--- START ---

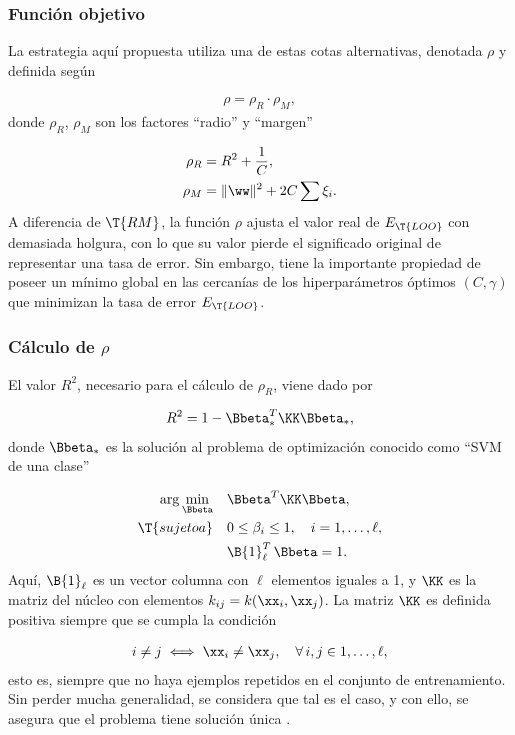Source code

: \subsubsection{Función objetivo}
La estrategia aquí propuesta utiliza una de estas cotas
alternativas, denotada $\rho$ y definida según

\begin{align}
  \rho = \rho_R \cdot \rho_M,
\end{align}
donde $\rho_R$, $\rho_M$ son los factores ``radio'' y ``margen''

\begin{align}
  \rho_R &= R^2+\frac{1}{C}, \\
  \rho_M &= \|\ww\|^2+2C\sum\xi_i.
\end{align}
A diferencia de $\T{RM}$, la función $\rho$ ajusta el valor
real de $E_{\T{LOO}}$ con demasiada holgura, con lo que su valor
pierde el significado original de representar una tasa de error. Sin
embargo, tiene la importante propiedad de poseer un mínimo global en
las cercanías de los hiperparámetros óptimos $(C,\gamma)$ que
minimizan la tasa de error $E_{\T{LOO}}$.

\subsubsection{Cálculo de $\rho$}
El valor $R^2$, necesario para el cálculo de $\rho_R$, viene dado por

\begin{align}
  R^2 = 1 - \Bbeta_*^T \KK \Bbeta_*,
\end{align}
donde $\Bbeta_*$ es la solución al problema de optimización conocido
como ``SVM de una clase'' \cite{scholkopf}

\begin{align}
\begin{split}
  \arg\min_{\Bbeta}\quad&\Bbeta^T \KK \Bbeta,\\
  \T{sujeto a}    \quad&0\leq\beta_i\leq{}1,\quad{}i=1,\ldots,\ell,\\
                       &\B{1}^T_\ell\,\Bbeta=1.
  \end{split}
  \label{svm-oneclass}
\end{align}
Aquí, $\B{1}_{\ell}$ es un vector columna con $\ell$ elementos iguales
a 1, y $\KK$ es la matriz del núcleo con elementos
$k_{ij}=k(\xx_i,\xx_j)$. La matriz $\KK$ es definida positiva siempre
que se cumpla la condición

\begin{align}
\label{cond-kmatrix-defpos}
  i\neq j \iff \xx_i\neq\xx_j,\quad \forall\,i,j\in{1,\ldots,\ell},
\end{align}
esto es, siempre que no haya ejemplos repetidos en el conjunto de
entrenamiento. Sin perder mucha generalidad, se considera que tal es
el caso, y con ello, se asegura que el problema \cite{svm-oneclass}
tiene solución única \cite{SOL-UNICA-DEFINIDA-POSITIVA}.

--- END ---

__Directions for this task__: Each line above is to be copied verbatim. Drop any image from the copy.

__Completed exercise__:
Source code

: \subsubsection{Función objetivo}
La estrategia aquí propuesta utiliza una de estas cotas
alternativas, denotada $\rho$ y definida según

\begin{align}
  \rho = \rho_R \cdot \rho_M,
\end{align}
donde $\rho_R$, $\rho_M$ son los factores ``radio'' y ``margen''

\begin{align}
  \rho_R &= R^2+\frac{1}{C}, \\
  \rho_M &= \|\ww\|^2+2C\sum\xi_i.
\end{align}
A diferencia de $\T{RM}$, la función $\rho$ ajusta el valor
real de $E_{\T{LOO}}$ con demasiada holgura, con lo que su valor
pierde el significado original de representar una tasa de error. Sin
embargo, tiene la importante propiedad de poseer un mínimo global en
las cercanías de los hiperparámetros óptimos $(C,\gamma)$ que
minimizan la tasa de error $E_{\T{LOO}}$.

\subsubsection{Cálculo de $\rho$}
El valor $R^2$, necesario para el cálculo de $\rho_R$, viene dado por

\begin{align}
  R^2 = 1 - \Bbeta_*^T \KK \Bbeta_*,
\end{align}
donde $\Bbeta_*$ es la solución al problema de optimización conocido
como ``SVM de una clase'' \cite{scholkopf}

\begin{align}
\begin{split}
  \arg\min_{\Bbeta}\quad&\Bbeta^T \KK \Bbeta,\\
  \T{sujeto a}    \quad&0\leq\beta_i\leq{}1,\quad{}i=1,\ldots,\ell,\\
                       &\B{1}^T_\ell\,\Bbeta=1.
  \end{split}
  \label{svm-oneclass}
\end{align}
Aquí, $\B{1}_{\ell}$ es un vector columna con $\ell$ elementos iguales
a 1, y $\KK$ es la matriz del núcleo con elementos
$k_{ij}=k(\xx_i,\xx_j)$. La matriz $\KK$ es definida positiva siempre
que se cumpla la condición

\begin{align}
\label{cond-kmatrix-defpos}
  i\neq j \iff \xx_i\neq\xx_j,\quad \forall\,i,j\in{1,\ldots,\ell},
\end{align}
esto es, siempre que no haya ejemplos repetidos en el conjunto de
entrenamiento. Sin perder mucha generalidad, se considera que tal es
el caso, y con ello, se asegura que el problema \cite{svm-oneclass}
tiene solución única \cite{SOL-UNICA-DEFINIDA-POSITIVA}.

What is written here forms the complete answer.